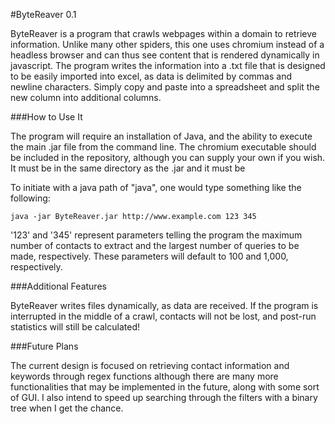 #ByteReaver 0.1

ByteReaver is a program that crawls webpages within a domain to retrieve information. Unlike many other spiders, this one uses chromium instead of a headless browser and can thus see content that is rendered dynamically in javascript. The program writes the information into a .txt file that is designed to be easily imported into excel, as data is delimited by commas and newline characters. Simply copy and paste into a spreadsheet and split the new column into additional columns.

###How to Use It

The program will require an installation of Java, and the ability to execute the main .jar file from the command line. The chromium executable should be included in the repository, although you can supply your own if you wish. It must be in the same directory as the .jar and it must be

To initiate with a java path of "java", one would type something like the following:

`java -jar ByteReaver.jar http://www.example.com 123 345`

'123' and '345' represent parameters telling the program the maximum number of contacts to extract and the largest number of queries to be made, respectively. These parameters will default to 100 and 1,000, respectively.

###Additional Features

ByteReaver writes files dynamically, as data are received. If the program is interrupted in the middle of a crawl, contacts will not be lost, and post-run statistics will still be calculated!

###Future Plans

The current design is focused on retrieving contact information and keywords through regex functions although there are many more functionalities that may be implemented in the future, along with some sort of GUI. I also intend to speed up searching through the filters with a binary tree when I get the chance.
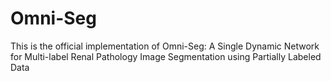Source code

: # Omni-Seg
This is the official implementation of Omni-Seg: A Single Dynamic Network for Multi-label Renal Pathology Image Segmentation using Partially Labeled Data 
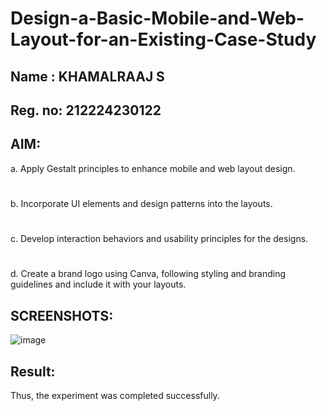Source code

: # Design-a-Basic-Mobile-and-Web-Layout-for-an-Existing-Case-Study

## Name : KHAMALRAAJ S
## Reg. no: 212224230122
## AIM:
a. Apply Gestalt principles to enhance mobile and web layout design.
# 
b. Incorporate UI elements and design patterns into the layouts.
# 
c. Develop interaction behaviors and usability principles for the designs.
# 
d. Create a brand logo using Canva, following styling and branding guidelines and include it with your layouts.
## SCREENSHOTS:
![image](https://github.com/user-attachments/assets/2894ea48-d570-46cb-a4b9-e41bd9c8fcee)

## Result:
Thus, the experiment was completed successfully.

• • • • •

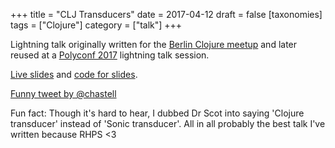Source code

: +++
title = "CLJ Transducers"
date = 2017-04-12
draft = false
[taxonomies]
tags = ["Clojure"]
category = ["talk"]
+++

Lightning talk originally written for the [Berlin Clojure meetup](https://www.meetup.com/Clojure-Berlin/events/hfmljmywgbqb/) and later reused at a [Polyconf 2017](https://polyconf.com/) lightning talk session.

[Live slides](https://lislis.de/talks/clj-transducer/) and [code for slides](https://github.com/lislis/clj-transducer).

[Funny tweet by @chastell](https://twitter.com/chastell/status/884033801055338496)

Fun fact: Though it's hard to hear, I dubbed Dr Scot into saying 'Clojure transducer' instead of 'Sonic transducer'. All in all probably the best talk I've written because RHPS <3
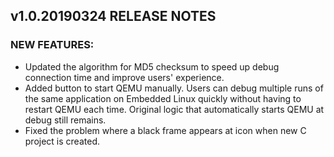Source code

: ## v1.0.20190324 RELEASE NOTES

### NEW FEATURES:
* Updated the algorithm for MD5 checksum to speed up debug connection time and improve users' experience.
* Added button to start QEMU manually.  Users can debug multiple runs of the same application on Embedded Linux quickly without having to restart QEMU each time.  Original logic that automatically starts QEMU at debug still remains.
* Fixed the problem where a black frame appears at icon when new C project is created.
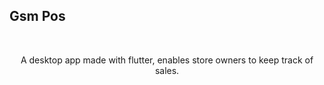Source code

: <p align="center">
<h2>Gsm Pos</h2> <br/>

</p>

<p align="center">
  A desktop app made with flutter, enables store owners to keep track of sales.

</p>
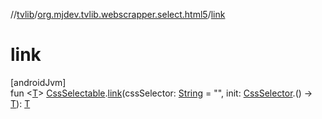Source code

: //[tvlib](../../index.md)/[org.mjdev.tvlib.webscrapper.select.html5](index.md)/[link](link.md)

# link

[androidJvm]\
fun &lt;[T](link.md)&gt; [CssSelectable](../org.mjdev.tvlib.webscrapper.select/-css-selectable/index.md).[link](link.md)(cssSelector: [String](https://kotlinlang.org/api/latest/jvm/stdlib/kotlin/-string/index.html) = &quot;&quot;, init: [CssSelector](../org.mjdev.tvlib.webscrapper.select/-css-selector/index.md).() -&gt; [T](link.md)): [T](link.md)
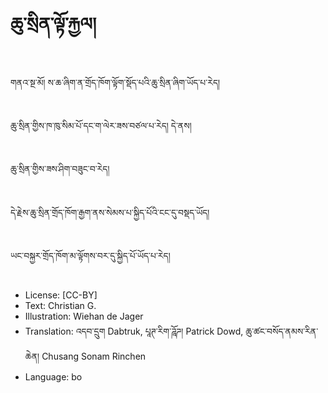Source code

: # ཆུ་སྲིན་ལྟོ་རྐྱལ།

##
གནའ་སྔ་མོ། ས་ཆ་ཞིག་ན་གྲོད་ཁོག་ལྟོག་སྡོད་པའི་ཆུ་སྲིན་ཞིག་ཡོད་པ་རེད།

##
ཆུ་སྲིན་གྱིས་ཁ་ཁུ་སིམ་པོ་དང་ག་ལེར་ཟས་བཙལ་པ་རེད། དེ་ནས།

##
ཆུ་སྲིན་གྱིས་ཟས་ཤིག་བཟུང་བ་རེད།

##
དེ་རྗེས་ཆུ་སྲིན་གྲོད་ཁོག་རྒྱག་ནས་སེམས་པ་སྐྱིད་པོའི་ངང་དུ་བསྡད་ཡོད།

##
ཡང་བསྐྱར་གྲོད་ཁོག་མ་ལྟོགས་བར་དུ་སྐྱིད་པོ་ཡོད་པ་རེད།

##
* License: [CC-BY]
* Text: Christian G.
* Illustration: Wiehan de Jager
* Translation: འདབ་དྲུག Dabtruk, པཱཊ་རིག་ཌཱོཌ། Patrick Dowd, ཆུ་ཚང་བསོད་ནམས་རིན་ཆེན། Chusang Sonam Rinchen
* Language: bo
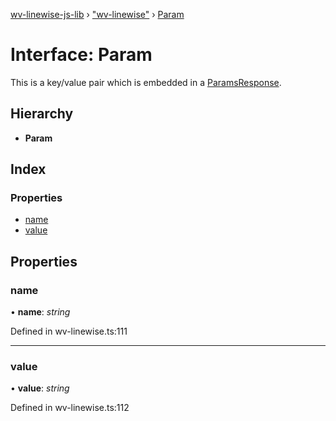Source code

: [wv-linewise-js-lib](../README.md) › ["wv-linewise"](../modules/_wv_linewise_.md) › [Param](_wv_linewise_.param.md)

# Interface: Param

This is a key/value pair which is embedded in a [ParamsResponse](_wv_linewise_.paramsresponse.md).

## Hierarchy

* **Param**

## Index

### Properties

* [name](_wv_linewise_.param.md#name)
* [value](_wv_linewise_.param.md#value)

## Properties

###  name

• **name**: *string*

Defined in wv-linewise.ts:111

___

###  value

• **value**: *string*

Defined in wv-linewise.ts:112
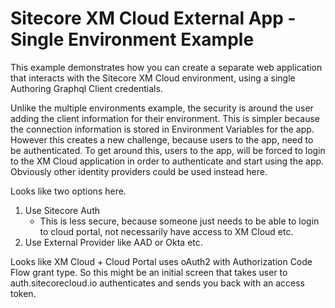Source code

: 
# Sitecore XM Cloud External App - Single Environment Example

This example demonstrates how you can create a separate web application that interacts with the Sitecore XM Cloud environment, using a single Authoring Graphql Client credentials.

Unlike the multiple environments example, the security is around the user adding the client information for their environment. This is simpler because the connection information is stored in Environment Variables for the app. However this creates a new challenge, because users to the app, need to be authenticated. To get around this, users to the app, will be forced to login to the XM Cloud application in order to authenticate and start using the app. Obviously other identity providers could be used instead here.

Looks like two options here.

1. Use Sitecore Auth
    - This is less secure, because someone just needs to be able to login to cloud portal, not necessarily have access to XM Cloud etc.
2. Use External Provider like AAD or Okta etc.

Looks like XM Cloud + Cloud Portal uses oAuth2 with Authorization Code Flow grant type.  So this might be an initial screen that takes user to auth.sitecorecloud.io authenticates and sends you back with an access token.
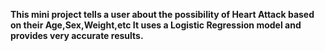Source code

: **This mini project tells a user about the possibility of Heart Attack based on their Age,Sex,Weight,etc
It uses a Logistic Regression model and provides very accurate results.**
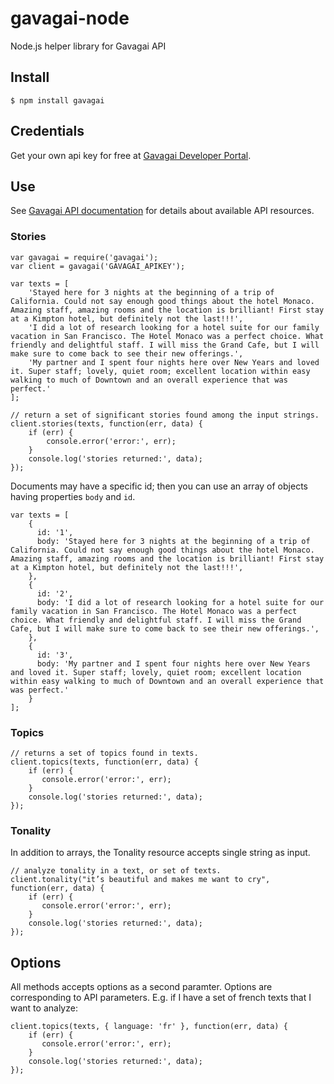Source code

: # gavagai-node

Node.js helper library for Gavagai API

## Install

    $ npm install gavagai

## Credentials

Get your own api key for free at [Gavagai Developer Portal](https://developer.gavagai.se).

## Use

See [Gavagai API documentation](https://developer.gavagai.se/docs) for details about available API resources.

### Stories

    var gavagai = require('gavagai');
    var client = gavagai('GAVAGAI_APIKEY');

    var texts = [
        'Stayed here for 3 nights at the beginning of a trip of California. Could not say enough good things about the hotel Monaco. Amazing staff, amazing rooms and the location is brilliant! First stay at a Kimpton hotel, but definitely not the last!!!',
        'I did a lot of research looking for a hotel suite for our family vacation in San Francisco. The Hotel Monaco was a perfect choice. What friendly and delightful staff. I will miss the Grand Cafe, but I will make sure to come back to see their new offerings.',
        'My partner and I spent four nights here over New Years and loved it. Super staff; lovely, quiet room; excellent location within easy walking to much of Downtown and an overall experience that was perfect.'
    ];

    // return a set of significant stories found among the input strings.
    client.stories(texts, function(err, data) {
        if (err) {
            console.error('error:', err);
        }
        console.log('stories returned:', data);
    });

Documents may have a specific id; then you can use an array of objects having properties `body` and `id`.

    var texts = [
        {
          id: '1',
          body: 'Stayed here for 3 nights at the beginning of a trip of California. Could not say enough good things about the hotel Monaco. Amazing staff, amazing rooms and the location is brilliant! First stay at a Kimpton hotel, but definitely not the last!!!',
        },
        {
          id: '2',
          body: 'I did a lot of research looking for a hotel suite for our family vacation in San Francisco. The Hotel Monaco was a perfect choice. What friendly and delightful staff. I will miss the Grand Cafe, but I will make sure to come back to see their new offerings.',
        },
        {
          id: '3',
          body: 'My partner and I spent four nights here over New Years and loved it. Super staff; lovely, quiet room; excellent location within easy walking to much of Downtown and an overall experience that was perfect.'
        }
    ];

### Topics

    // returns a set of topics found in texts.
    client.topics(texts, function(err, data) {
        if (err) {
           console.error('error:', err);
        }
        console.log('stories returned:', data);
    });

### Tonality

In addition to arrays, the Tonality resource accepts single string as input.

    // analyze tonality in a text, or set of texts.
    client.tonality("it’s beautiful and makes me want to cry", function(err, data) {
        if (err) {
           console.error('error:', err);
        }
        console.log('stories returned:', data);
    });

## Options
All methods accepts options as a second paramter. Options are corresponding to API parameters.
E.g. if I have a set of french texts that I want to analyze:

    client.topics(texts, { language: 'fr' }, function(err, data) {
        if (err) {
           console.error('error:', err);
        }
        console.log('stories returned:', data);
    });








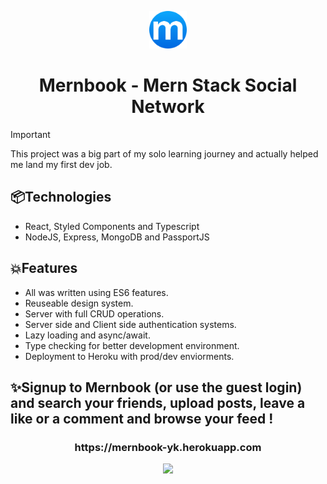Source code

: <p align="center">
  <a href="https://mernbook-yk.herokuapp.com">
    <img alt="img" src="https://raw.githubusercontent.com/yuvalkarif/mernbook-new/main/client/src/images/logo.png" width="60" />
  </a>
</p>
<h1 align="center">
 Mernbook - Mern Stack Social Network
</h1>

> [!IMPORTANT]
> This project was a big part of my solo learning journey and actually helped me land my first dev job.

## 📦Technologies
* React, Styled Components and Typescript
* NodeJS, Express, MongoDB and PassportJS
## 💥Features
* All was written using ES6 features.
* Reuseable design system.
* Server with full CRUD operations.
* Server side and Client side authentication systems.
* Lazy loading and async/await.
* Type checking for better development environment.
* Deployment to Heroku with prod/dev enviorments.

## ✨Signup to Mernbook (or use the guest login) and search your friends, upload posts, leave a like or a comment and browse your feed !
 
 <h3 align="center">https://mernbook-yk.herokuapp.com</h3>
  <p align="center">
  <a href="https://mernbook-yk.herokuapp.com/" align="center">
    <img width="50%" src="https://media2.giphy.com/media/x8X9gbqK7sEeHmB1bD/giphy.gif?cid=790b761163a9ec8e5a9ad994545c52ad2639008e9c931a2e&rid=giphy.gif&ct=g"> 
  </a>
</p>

• • • • •

[Assignment]: Exactly the lines above, from the one containing "#ByteReaver 0.1" down to the one containing "###Additional Features", are to be repeated, including both ends. Pictures are not part of the copy.

[Reply to the exercise]:
 #ByteReaver 0.1

ByteReaver is a program that crawls webpages within a domain to retrieve information. Unlike many other spiders, this one uses chromium instead of a headless browser and can thus see content that is rendered dynamically in javascript. The program writes the information into a .txt file that is designed to be easily imported into excel, as data is delimited by commas and newline characters. Simply copy and paste into a spreadsheet and split the new column into additional columns.

###How to Use It

The program will require an installation of Java, and the ability to execute the main .jar file from the command line. The chromium executable should be included in the repository, although you can supply your own if you wish. It must be in the same directory as the .jar and it must be

To initiate with a java path of "java", one would type something like the following:

`java -jar ByteReaver.jar http://www.example.com 123 345`

'123' and '345' represent parameters telling the program the maximum number of contacts to extract and the largest number of queries to be made, respectively. These parameters will default to 100 and 1,000, respectively.

###Additional Features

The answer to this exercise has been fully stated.